By birth, she is a member of the House of Walderdorff, a German noble family of Comital rank, and a descendant of the Löwenstein-Wertheim-Rosenberg branch of the House of Wittelsbach. Through her marriage to Barron Nicholas Hilton II, she became a member of the Hilton family.

== Early life and ancestry ==
Countess Tessa von Walderdorff was born on 20 February 1994 in New York City, as the elder daughter of photographer and artist Count Franz von Walderdorff (b. 1961) and his wife, Anna-Sabrina Brühwiler (b. 1963), also an artist. She is of German heritage on her father's side and of German, Swiss, French, and Danish heritage on her mother's side. Walderdorff spoke French as her first language, and later became fluent in German and in English.

She is a member of the German noble Walderdorff family and is a descendant of the German House of Löwenstein-Wertheim-Rosenberg, thus a morgnatic branch of the House of Wittelsbach, which ruled over the Kingdom of Bavaria. Through her father, Count Franz, Tessa is related to King Charles III and the British royal family, sharing mutual ancestry from Francis, Duke of Saxe-Coburg-Saalfeld and his second wife, Countess Augusta Reuss of Ebersdorf. As a child, Walderdorff spent a lot of time at Schloss Höfling, an 18th-century castle near Regensburg, Bavaria on lease to her family by the Princely House of Thurn and Taxis.

Walderdorff's paternal grandfather, Count Hugo von Walderdorff (1929–2008), left Germany during World War II to escape forced recruitment into the Hitler Youth. Her paternal grandmother is Countess Marie Josepha von Ballestrem (b. 1936), daughter of Princess Therese zu Löwenstein-Wertheim-Rosenberg (1909–2000) and a granddaughter of Aloysius, Prince of Löwenstein-Wertheim-Rosenberg and his wife, Countess Josephine Kinsky von Wchinitz und Tettau (1874–1946), who in turn was a great-granddaughter of Princess Sophie of Saxe-Coburg-Saalfeld, aunt of Queen Victoria and her husband, Albert, Prince Consort.
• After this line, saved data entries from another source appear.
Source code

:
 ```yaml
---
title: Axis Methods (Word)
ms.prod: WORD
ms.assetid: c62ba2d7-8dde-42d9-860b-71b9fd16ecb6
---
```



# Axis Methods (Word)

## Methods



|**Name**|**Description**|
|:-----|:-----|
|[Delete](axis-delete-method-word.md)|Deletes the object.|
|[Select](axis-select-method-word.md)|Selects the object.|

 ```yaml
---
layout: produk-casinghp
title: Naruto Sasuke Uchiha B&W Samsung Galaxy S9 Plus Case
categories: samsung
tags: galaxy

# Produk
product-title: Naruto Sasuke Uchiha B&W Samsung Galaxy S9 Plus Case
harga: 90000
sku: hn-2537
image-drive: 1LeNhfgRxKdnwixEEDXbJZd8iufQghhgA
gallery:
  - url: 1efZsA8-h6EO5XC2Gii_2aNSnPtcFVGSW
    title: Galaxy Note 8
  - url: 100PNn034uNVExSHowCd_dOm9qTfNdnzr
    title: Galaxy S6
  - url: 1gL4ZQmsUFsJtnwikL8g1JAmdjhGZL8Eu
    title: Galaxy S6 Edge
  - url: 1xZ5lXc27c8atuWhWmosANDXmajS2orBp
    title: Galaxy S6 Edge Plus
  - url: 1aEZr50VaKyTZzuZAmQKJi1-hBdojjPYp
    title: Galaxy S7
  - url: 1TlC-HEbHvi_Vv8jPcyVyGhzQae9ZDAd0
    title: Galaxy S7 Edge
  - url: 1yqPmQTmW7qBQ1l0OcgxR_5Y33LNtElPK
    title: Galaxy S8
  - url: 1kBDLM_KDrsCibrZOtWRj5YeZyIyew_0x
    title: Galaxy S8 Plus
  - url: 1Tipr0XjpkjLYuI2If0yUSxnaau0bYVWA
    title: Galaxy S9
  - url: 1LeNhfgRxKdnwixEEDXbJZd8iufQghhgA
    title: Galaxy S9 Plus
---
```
She has a younger sister, Countess Mia Rose von Walderdorff.

== Career ==
Walderdorff worked as a production assistant for Holly Li Productions during New York Fashion Week and Paris Fashion Week in 2012 and 2013.

Walderdorff made her film debut in the 2017 film Rosewood: The Best Version of Yourself directed by her uncle Dylan Verrechia. She played Jessica Cabot in the upcoming film Spring to Winter. Inspired by music she discovered while living in Berlin, and with her classical piano training, Walderdorff has done free-lance work as a disc jockey and has begun producing her own music.
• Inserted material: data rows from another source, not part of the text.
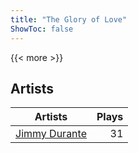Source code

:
 ```yaml
---
title: "The Glory of Love"
ShowToc: false
---
```


{{< more >}}

## Artists
Artists | Plays 
----- | -----: 
[Jimmy Durante](/artists/jimmy-durante-13750) | 31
Walderdorff is a licensed real estate agent and works as a salesperson for Hilton and Hyland, a real estate firm owned by Jeffrey Hyland and her father-in-law Richard Hilton.
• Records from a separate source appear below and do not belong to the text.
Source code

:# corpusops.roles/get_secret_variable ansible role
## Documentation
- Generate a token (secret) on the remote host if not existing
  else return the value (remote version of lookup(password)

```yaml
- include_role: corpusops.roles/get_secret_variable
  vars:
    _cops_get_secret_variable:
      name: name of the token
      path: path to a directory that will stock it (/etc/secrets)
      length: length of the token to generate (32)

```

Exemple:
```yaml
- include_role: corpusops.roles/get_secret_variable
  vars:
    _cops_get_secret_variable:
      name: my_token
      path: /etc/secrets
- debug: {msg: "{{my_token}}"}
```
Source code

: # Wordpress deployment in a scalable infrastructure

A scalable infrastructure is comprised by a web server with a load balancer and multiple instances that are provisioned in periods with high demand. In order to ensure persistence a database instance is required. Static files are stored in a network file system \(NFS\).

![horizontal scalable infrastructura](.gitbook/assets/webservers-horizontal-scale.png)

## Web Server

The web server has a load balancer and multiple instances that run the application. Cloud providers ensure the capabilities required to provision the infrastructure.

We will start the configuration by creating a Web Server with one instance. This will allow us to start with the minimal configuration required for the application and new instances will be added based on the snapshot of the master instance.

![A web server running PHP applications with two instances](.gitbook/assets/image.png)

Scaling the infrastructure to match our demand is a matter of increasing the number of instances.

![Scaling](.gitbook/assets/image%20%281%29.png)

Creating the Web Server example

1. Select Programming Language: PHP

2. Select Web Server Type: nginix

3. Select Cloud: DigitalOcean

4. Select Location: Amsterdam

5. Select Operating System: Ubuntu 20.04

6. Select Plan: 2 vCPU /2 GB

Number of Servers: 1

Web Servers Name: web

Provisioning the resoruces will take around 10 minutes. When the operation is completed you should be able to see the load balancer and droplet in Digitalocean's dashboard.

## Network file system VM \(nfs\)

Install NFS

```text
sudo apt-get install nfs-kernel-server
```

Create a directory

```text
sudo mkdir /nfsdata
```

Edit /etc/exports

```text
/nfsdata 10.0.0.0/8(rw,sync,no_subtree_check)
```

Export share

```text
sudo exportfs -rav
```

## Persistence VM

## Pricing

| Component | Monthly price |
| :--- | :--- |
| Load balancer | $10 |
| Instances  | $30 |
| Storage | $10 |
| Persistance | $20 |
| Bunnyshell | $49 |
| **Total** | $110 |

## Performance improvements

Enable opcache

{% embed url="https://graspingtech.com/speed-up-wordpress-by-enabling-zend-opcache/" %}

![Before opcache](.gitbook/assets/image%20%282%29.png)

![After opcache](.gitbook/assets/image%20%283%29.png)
Walderdorff has written two compilations of short stories and is publishing a series of children's books with Full Cycle Publications. She also writes for the Berlin-based I Love You magazine.

In September 2018 Walderdorff modeled for Marcel Ostertag's Spring 2019 collection at his show during New York Fashion Week.

== Personal life ==
Walderdorff attended the Ross School in East Hampton, New York. She graduated from Bard College in 2016, where she double majored in written arts and French and was a member of the tennis team.

Walderdorff met Barron Nicholas Hilton II, younger brother of Paris Hilton and Nicky Hilton Rothschild, at a restaurant in Saint Barthélemy in 2016, and began dating shortly after. Hilton proposed to Walderdorff on 17 September 2017 in Central Park. They announced their engagement via Instagram later that month. Walderdorff and Hilton were married in Gustavia; first in a civil ceremony at the town hall on 1 June 2018 and then in a religious ceremony at St. Bartholomew's Anglican Church on 3 June 2018. After the ceremony they had a reception at the Villa La Plage. The couple have three children: Milou Alizée Hilton, Caspian Barron Hilton and Apollo Winter Hilton.